BEGIN Supplied records
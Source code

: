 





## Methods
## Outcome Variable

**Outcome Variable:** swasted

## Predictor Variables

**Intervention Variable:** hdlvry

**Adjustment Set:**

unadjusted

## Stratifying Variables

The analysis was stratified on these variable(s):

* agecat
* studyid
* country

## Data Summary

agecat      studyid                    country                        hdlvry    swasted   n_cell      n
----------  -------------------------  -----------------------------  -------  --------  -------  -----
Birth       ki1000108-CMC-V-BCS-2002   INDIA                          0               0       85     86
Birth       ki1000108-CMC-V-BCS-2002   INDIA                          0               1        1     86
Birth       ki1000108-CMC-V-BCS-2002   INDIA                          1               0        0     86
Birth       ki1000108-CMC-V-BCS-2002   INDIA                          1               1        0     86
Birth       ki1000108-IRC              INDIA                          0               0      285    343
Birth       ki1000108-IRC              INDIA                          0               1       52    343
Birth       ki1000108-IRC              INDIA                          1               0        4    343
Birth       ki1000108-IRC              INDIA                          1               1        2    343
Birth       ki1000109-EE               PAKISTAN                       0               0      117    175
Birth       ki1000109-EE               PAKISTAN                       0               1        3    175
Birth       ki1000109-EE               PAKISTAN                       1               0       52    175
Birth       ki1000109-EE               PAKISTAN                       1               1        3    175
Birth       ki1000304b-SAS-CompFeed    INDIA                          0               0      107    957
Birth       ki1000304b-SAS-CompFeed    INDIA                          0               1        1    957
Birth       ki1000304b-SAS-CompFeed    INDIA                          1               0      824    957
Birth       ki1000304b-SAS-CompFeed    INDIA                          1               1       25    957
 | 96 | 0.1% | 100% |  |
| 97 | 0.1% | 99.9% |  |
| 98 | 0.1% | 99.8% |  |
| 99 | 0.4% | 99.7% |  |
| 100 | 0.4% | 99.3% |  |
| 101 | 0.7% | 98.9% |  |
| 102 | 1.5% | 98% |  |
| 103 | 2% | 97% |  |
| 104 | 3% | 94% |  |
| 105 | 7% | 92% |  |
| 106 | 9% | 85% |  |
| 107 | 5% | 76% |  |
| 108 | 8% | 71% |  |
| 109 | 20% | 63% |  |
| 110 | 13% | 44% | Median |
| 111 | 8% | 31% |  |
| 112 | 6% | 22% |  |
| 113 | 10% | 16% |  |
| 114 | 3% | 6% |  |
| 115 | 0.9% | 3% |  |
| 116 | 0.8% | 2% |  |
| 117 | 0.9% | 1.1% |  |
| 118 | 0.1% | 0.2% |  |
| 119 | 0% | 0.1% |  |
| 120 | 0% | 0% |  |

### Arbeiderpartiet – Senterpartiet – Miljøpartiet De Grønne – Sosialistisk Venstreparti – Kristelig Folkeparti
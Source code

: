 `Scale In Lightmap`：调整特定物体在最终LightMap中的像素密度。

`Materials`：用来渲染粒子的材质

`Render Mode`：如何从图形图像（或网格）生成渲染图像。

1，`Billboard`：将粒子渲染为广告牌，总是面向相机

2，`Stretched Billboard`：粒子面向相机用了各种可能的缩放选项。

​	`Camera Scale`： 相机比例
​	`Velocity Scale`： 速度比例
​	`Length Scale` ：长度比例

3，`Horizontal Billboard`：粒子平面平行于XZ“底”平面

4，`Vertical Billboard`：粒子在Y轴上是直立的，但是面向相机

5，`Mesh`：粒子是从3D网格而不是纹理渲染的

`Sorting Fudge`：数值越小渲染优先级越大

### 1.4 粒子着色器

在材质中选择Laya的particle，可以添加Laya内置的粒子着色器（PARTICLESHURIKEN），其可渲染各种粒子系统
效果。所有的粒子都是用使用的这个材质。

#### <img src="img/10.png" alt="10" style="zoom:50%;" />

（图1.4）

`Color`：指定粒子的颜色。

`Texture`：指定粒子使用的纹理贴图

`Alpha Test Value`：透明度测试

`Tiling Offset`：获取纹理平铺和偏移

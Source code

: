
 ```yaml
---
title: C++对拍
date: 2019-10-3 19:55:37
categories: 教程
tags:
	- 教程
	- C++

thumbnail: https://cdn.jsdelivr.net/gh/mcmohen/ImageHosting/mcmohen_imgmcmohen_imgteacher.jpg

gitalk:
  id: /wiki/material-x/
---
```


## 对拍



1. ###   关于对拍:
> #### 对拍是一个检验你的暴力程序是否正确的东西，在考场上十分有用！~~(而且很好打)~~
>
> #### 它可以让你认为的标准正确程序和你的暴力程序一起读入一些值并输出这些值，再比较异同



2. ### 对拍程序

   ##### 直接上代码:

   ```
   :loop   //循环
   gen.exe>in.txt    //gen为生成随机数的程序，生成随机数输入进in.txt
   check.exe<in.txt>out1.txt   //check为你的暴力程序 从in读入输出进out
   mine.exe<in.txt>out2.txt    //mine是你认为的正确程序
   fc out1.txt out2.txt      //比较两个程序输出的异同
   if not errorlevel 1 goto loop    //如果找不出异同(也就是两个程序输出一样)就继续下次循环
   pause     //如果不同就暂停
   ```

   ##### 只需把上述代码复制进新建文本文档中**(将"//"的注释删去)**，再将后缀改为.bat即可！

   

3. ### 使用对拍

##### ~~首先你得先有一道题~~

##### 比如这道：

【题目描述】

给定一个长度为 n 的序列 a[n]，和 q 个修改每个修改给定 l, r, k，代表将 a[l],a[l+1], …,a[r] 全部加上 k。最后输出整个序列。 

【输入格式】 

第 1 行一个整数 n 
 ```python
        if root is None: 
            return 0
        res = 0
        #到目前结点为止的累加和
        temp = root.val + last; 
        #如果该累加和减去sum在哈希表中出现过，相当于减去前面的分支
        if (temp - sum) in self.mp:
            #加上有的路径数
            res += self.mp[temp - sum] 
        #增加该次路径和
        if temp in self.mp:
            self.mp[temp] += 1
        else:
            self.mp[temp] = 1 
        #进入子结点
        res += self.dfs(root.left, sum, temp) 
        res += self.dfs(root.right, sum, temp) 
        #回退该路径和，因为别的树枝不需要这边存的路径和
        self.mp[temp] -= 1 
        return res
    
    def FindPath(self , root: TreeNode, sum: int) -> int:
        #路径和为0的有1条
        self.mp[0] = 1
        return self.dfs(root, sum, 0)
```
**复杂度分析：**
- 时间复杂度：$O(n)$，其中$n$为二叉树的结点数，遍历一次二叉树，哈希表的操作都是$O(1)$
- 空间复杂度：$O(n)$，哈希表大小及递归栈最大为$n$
END Supplied records
What you need to do:
Only one number is expected: the count of lines above that contain the string "return".

Answer section:
3